[Samba] CTDB potential locking issue

David C dcsysengineer at gmail.com
Wed Sep 19 18:00:03 UTC 2018


Hi Martin

Many thanks for the detailed response. A few follow-ups inline:

On Wed, Sep 19, 2018 at 5:19 AM Martin Schwenke <martin at meltin.net> wrote:

> Hi David,
>
> On Tue, 18 Sep 2018 19:34:25 +0100, David C via samba
> <samba at lists.samba.org> wrote:
>
> > I have a newly implemented two node CTDB cluster running on CentOS 7,
> Samba
> > 4.7.1
> >
> > The node network is a direct 1Gb link
> >
> > Storage is Cephfs
> >
> > ctdb status is OK
> >
> > It seems to be running well so far but I'm frequently seeing the
> following
> > in my log.smbd:
> >
> > [2018/09/18 19:16:15.897742,  0]
> > > ../source3/lib/dbwrap/dbwrap_ctdb.c:1207(fetch_locked_internal)
> > >   db_ctdb_fetch_locked for /var/lib/ctdb/locking.tdb.1 key
> > > DE0726567AF1EAFD4A741403000100000000000000000000, chain 3642 needed 16
> > > attempts, 315 milliseconds, chainlock: 78.340000 ms, CTDB 236.511000 ms
> > > [2018/09/18 19:16:15.958368,  0]
> > > ../source3/lib/dbwrap/dbwrap_ctdb.c:1207(fetch_locked_internal)
> > >   db_ctdb_fetch_locked for /var/lib/ctdb/locking.tdb.1 key
> > > DE0726567AF1EAFD4A741403000100000000000000000000, chain 3642 needed 15
> > > attempts, 297 milliseconds, chainlock: 58.532000 ms, CTDB 239.124000 ms
> > > [2018/09/18 19:16:18.139443,  0]
> > > ../source3/lib/dbwrap/dbwrap_ctdb.c:1207(fetch_locked_internal)
> > >   db_ctdb_fetch_locked for /var/lib/ctdb/locking.tdb.1 key
> > > DE0726567AF1EAFD4A741403000100000000000000000000, chain 3642 needed 11
> > > attempts, 128 milliseconds, chainlock: 27.141000 ms, CTDB 101.450000 ms
>
> > Can someone advise what this means and if it's something to be concerned
> > about?
>
> As SMB clients perform operations on files, ctdbd's main role is to
> migrate metadata about those files, such as locking/share-mode info,
> between nodes of the cluster,
>
> The above messages are telling you that ctdbd took more than a
> pre-defined threshold to migrate a record.  This probably means that
> there is contention between nodes for the file or directory represented
> by the given key.  If this is the case then I would expect to see
> similar messages in the log on each node.  If the numbers get much
> higher then I would expect to see a performance impact.
>
> Is it always the same key?  A small group of keys?  That is likely
> to mean contention.  If migrations for many different keys are taking
> longer than the threshold then ctdbd might just be overloaded.
>

Confirmed always the same key which I suppose is good news?

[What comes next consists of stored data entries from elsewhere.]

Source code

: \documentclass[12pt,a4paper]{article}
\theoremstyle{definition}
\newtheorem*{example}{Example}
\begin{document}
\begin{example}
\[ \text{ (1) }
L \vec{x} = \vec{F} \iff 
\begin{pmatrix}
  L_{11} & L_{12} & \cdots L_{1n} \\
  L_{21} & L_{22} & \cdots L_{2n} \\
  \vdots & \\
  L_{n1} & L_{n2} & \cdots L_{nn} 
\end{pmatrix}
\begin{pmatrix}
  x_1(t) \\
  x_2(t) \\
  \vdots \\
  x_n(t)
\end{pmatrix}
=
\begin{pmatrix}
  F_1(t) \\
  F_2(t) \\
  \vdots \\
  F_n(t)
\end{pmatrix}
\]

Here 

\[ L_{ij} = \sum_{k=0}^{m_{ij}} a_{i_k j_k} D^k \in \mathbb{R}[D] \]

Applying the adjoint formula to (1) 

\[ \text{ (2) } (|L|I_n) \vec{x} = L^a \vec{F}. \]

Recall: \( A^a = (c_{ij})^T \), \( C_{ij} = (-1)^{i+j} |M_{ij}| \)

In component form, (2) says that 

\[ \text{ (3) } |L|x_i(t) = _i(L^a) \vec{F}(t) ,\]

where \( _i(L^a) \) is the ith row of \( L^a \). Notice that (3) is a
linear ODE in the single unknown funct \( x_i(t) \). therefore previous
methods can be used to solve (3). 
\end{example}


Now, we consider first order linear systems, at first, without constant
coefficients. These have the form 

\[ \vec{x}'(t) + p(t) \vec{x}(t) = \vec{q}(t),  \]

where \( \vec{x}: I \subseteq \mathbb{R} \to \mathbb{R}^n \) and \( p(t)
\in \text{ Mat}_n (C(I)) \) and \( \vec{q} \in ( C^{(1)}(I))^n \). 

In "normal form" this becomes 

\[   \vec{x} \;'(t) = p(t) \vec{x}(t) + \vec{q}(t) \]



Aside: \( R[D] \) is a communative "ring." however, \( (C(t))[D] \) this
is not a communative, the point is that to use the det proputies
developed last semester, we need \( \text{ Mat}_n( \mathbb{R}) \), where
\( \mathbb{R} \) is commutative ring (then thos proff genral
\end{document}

> You may be able to use the "net tdb locking" command to find out more
> about the key in question.  You'll need to run the command while
> clients are accessing the file represented by the key.  If it is
> constantly and heavily then that shouldn't be a problem.  ;-)
>

Currently reporting: "Record with key
DE0726567AF1EAFD4A741403000100000000000000000000 not found."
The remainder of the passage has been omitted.